Monday 8 September 2014

Sh** why me :(

Why do I always have to be the sick one?
Why I do have to be the one with an anxiety disorder?
Why do I have to be the one with a ED?
Why do I have to be the one that gets depressed?
Why do I have to get cramps every month, pill or no pill?
Why am I the one with migraines ?
Why am I the one with no friend?
Why do I have to be the one who isn't allowed to see her grandfather because he is scared of me?
Why do I hate my life?
Why do I wake up with a headache everyone morning and go to sleep with it only for it to be there in the morning again?
Why do I have to feel like sh** every day?
Why am I the one that always feels sad?
Why am I the one who has no energy?
Why am I the nerdy girl with a fringe?
Why am I always lonely and my one friend has left me to another just so they can talk about fricken anime?
Why do I have to feel sick all the time?
Why do I have to be scared of school?
Why am I the one who hates food?
Why am I the skinny one?
Why is my GP making me eat so much, I eat heaps more than all my friends, well the people I call friends?
Why am I the one who is expected to get full marks on every test?
Why do I have to sit through all my classes trying to stay calm enough to listen?
Why do I have t feel like throwing up every fricken lesson?
Why do I get so nervous that I do throw up before school?
Why me?
Why am I the one who has to see councellers?
Why do I have to spend time in hospital?
Why do I have to have weigh ins at the doctors?
Why did anxiety choose me?
Why does my life have to be so hard? I'm not strong, I am only 14 and not ready, I am weak.
Why do my friends hate me?
Why is school scary?
Why does being in public make me shake?
Why is food hard to swallow?
Why can I not eat my own baking?
Why does life hate me?
Why does everyone seem to have it way better off than me?
Why does no one see my struggling?
Why does no one notice me even when I am crying?

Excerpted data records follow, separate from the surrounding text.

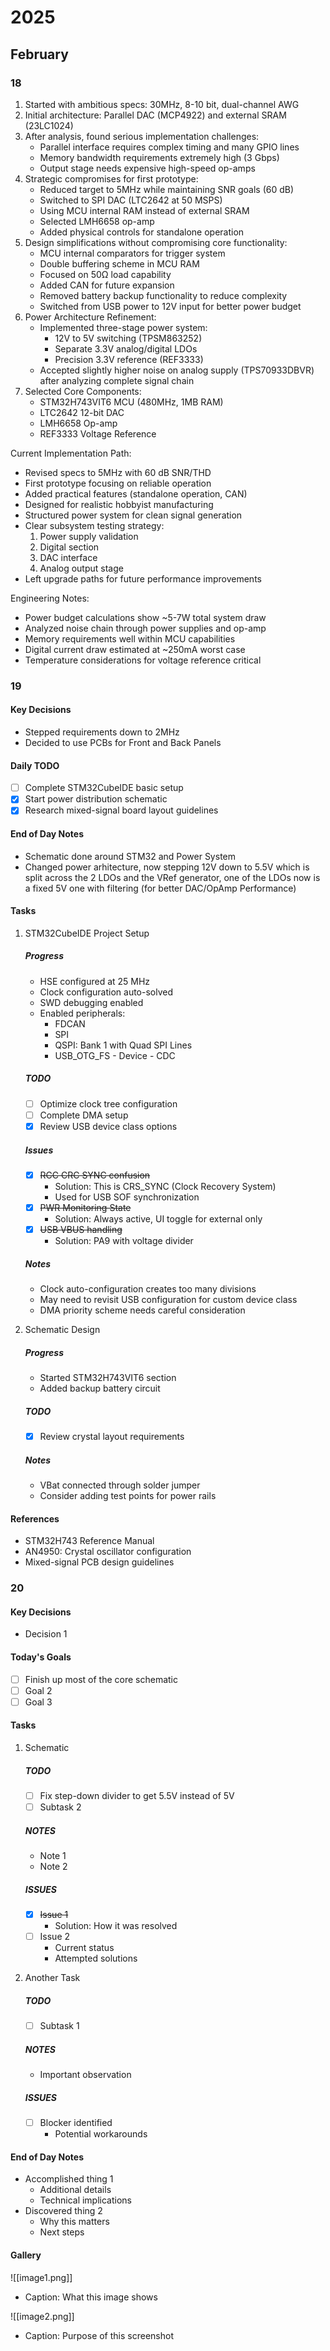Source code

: # 2025
## February
### 18
1. Started with ambitious specs: 30MHz, 8-10 bit, dual-channel AWG
2. Initial architecture: Parallel DAC (MCP4922) and external SRAM (23LC1024)
3. After analysis, found serious implementation challenges:
    - Parallel interface requires complex timing and many GPIO lines
    - Memory bandwidth requirements extremely high (3 Gbps)
    - Output stage needs expensive high-speed op-amps
4. Strategic compromises for first prototype:
    - Reduced target to 5MHz while maintaining SNR goals (60 dB)
    - Switched to SPI DAC (LTC2642 at 50 MSPS)
    - Using MCU internal RAM instead of external SRAM
    - Selected LMH6658 op-amp 
    - Added physical controls for standalone operation
5. Design simplifications without compromising core functionality:
    - MCU internal comparators for trigger system
    - Double buffering scheme in MCU RAM
    - Focused on 50Ω load capability
    - Added CAN for future expansion
    - Removed battery backup functionality to reduce complexity
    - Switched from USB power to 12V input for better power budget
6. Power Architecture Refinement:
    - Implemented three-stage power system:
        - 12V to 5V switching (TPSM863252)
        - Separate 3.3V analog/digital LDOs
        - Precision 3.3V reference (REF3333)
    - Accepted slightly higher noise on analog supply (TPS70933DBVR) after analyzing complete signal chain
7. Selected Core Components:
    - STM32H743VIT6 MCU (480MHz, 1MB RAM)
    - LTC2642 12-bit DAC
    - LMH6658 Op-amp
    - REF3333 Voltage Reference

Current Implementation Path:

- Revised specs to 5MHz with 60 dB SNR/THD
- First prototype focusing on reliable operation
- Added practical features (standalone operation, CAN)
- Designed for realistic hobbyist manufacturing
- Structured power system for clean signal generation
- Clear subsystem testing strategy:
    1. Power supply validation
    2. Digital section
    3. DAC interface
    4. Analog output stage
- Left upgrade paths for future performance improvements

Engineering Notes:

- Power budget calculations show ~5-7W total system draw
- Analyzed noise chain through power supplies and op-amp
- Memory requirements well within MCU capabilities
- Digital current draw estimated at ~250mA worst case
- Temperature considerations for voltage reference critical
### 19

#### Key Decisions
- Stepped requirements down to 2MHz
- Decided to use PCBs for Front and Back Panels

#### Daily TODO

- [ ]  Complete STM32CubeIDE basic setup
- [x]  Start power distribution schematic
- [x]  Research mixed-signal board layout guidelines

#### End of Day Notes

- Schematic done around STM32 and Power System
- Changed power arhitecture, now stepping 12V down to 5.5V which is split across the 2 LDOs and the VRef generator, one of the LDOs now is a fixed 5V one with filtering (for better DAC/OpAmp Performance)
  

#### Tasks

1. STM32CubeIDE Project Setup
    
    ##### Progress
    
    - HSE configured at 25 MHz
    - Clock configuration auto-solved
    - SWD debugging enabled
    - Enabled peripherals:
        - FDCAN
        - SPI
        - QSPI: Bank 1 with Quad SPI Lines
        - USB_OTG_FS - Device - CDC
    
    ##### TODO
    
    - [ ]  Optimize clock tree configuration
    - [ ]  Complete DMA setup
    - [x]  Review USB device class options
    
    ##### Issues
    
    - [x]  ~~RCC CRC SYNC confusion~~
        - Solution: This is CRS_SYNC (Clock Recovery System)
        - Used for USB SOF synchronization
    - [x]  ~~PWR Monitoring State~~
        - Solution: Always active, UI toggle for external only
    - [x]  ~~USB VBUS handling~~
        - Solution: PA9 with voltage divider
    
    ##### Notes
    
    - Clock auto-configuration creates too many divisions
    - May need to revisit USB configuration for custom device class
    - DMA priority scheme needs careful consideration
2. Schematic Design
    
    ##### Progress
    
    - Started STM32H743VIT6 section
    - Added backup battery circuit
    
    ##### TODO
    
    - [x]  Review crystal layout requirements
    
    ##### Notes
    
    - VBat connected through solder jumper
    - Consider adding test points for power rails

#### References

- STM32H743 Reference Manual
- AN4950: Crystal oscillator configuration
- Mixed-signal PCB design guidelines
### 20

#### Key Decisions
- Decision 1

#### Today's Goals
- [ ] Finish up most of the core schematic
- [ ] Goal 2
- [ ] Goal 3

#### Tasks

1. Schematic
    ##### TODO
    - [ ] Fix step-down divider to get 5.5V instead of 5V
    - [ ] Subtask 2
    
    ##### NOTES
    - Note 1
    - Note 2
    
    ##### ISSUES
    - [x] ~~Issue 1~~
        - Solution: How it was resolved
    - [ ] Issue 2
        - Current status
        - Attempted solutions

2. Another Task
    ##### TODO
    - [ ] Subtask 1
    
    ##### NOTES
    - Important observation
    
    ##### ISSUES
    - [ ] Blocker identified
        - Potential workarounds

#### End of Day Notes
- Accomplished thing 1
    - Additional details
    - Technical implications
- Discovered thing 2
    - Why this matters
    - Next steps

#### Gallery
![[image1.png]]
- Caption: What this image shows

![[image2.png]]
- Caption: Purpose of this screenshot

Why does every movement hurt?
Why can't anything make me happy?
Why do I feel like sh**?
Why doesn't anyone care?
Why couldn't I persuade the vet to save my cat?
Why do I cry myself to sleep each night?
Why do I get night terrors and wake up screaming and crying?
Why do I get sleep paralise and make me panic and not be able to move for almost 5min stuck in my bed not being able to cry for help?
Why does going out make me panic?
Why do I have to have panic attacks?
WHY DO I HAVE MENTAL ILLNESS ??!!??!
Why me...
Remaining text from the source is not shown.